The above picture captures the essence of the different modes of thinking or “Thinking Preferences”.
If you spend a minute or two looking through the image you will likely find that some parts of it better describe you than others. And if you start to consider, for instance, someone you work with, where would you place them?
If you can place yourself or others on this image then you have already started to brain profile people in terms of their natural ‘Thinking Preferences”.
So how would you use this information?
Imagine if you could decide how to spend your time in your job or in your personal interests in a way that matches where you see yourself as fitting on this image. Or, put another way, imagine spending less time on activities that match with your least preferred areas. How might your days feel?
For instance, if you have a low preference for routine tasks and structure, perhaps your dissatisfaction with your current job (that requires you to engage in repetitive activities with little or no freedom to change things around you) is revealed right here on this picture.
- You may be doing a job role that does not match your natural thinking preferences.
- And when we spend time in our least preferred areas we tend to be less satisfied with how we spend our time.
Or perhaps consider a work colleague that reports to you:
- Are they spending time on activities that energise them or that suck their energy?
- Perhaps the reasons reveal themselves in the above image?
As their boss or project lead, getting an understanding of your team members’ brain profiles can be a powerful way to identify issues with the make up of your teams.
- Do you have a team that loves to spend time doing detailed planning but who fail to consider all the relevant aspects?
- Or do you have a team that starts well but struggles to deliver on time because they can always see other possibilities to work on?
- Or do you have a team that lacks any people oriented empathy in it?
- Or does your team battle to develop plans in the first place? As though they don’t really see it as important? They know where they’re headed so just launch off on delivery, leaving team members around them unsure of what needs to happen when.
In essence, this is how you use the brain profiling approach of assessing a person’s thinking preferences:
- You understand what your preferred thinking modes are and then work to better match what you do to them.
- Or if you’re looking for a new job you can assess any new role in light of your profile.
- Or you can help match the thinking preferences of others to what they do.
- Or analyse your teams to ensure they have a balanced mix of thinking modes happening.
- Or use it to help team members develop a better understanding of one another … and for that we need a separate section!
Are People Difficult or Different?
This is a huge benefit that comes out of the brain profiles and, for me, has been one of the greatest pay backs:
- In essence, developing an appreciation for who others are and to not see them in a negative light just because you both differ in how you prefer to operate.
Consider for instance who you report to at work:
- Do you have a boss who is a stickler for the rules and with whom you find it difficult to work with because of it? You may consider them obstructive and therefore not easy to deal with.
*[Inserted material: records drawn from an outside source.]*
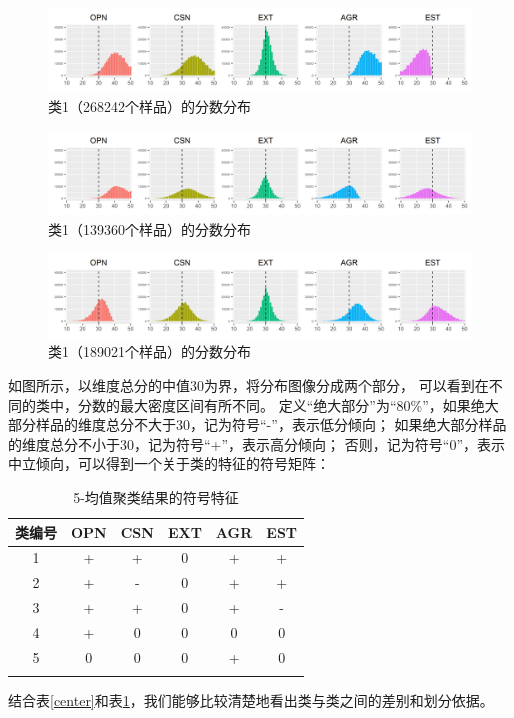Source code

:\documentclass[UTF8]{ctexart}
\begin{document}
\begin{figure}[H]
  \centering
  \includegraphics[scale=0.478]{Cluster3.png}
  \caption{类1（268242个样品）的分数分布}
\end{figure}
\begin{figure}[H]
  \centering
  \includegraphics[scale=0.478]{Cluster4.png}
  \caption{类1（139360个样品）的分数分布}
\end{figure}
\begin{figure}[H]
  \centering
  \includegraphics[scale=0.478]{Cluster5.png}
  \caption{类1（189021个样品）的分数分布}
\end{figure}
如图所示，以维度总分的中值30为界，将分布图像分成两个部分，
可以看到在不同的类中，分数的最大密度区间有所不同。
定义“绝大部分”为“80\%”，如果绝大部分样品的维度总分不大于30，记为符号“-”，表示低分倾向；
如果绝大部分样品的维度总分不小于30，记为符号“+”，表示高分倾向；
否则，记为符号“0”，表示中立倾向，可以得到一个关于类的特征的符号矩阵：
\begin{longtable}{c|c|c|c|c|c}
  \hline
  类编号 & OPN & CSN & EXT & AGR & EST \\\hline
  1   & +   & +   & 0   & +   & +   \\
  2   & +   & -   & 0   & +   & +   \\
  3   & +   & +   & 0   & +   & -   \\\hline
  4   & +   & 0   & 0   & 0   & 0   \\
  5   & 0   & 0   & 0   & +   & 0   \\\hline
  \caption{5-均值聚类结果的符号特征}
  \label{symbol}
\end{longtable}
结合表\ref{center}和表\ref{symbol}，我们能够比较清楚地看出类与类之间的差别和划分依据。
\end{document}
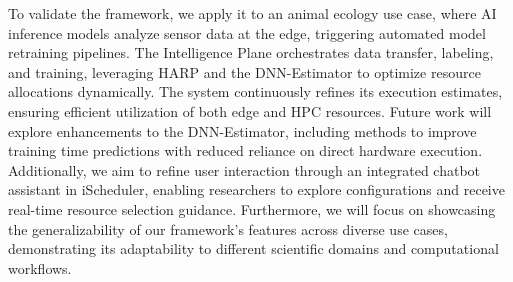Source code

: To validate the framework, we apply it to an animal ecology use case, where AI inference models analyze sensor data at the edge, triggering automated model retraining pipelines. The Intelligence Plane orchestrates data transfer, labeling, and training, leveraging HARP and the DNN-Estimator to optimize resource allocations dynamically. The system continuously refines its execution estimates, ensuring efficient utilization of both edge and HPC resources.
Future work will explore enhancements to the DNN-Estimator, including methods to improve training time predictions with reduced reliance on direct hardware execution. Additionally, we aim to refine user interaction through an integrated chatbot assistant in iScheduler, enabling researchers to explore configurations and receive real-time resource selection guidance. Furthermore, we will focus on showcasing the generalizability of our framework’s features across diverse use cases, demonstrating its adaptability to different scientific domains and computational workflows.

\endinput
- But if you look at the above image, you will perhaps see that they are well described by the words on the left side of the image, particularly the upper left corner. Whereas perhaps you are better described by the words in the upper right corner.
- And, if you consider other aspects of their behaviour, over time, you will likely start to see a pattern emerging in many areas of their life that also match these words.
- And the insight that results is that you come to understand that this is just how they see the world:
- Facts (and not assumptions) are important to them.
- They just are, they don’t see the world any other way.
- Going into the detail of a situation is how they understand things and make decisions.
- They likely cannot operate the way you do by assessing a few facts and making a gut instinct decision.
- Facts (and not assumptions) are important to them.
- So, armed with this knowledge, try treating them in the way that they themselves see the world and suddenly you will both find one another a lot more straight forward to work with.
- And you can discuss with them your preferred modes of thinking and that your quicker style of decision making does carry risks but perhaps it has other benefits, e.g. in terms of creating momentum on the project and allowing your team to make quicker progress towards the client’s goals.
- Over time, you will learn to understand the pattern of behaviours that you each engage in and, eventually, you will stop seeing each other as ‘difficult’, rather just ‘different’. And you will start to understand how to better work together.
- To arm yourself with this information though you need to determine the brain profiles of yourself and anyone else you interact with. Read on for how to do this.
A similar scenario has probably come up in your life if you are a parent:
- Do you feel you just don’t understand the way your child chooses to do things?
- Do they feel that you just don’t understand them? Yeh, of course …
- As examples:
- Perhaps you always studied in absolute silence whereas they want music on in the background?
- Or you grew up with just one or two special friends and you don’t understand your child’s need to be part of a large social group?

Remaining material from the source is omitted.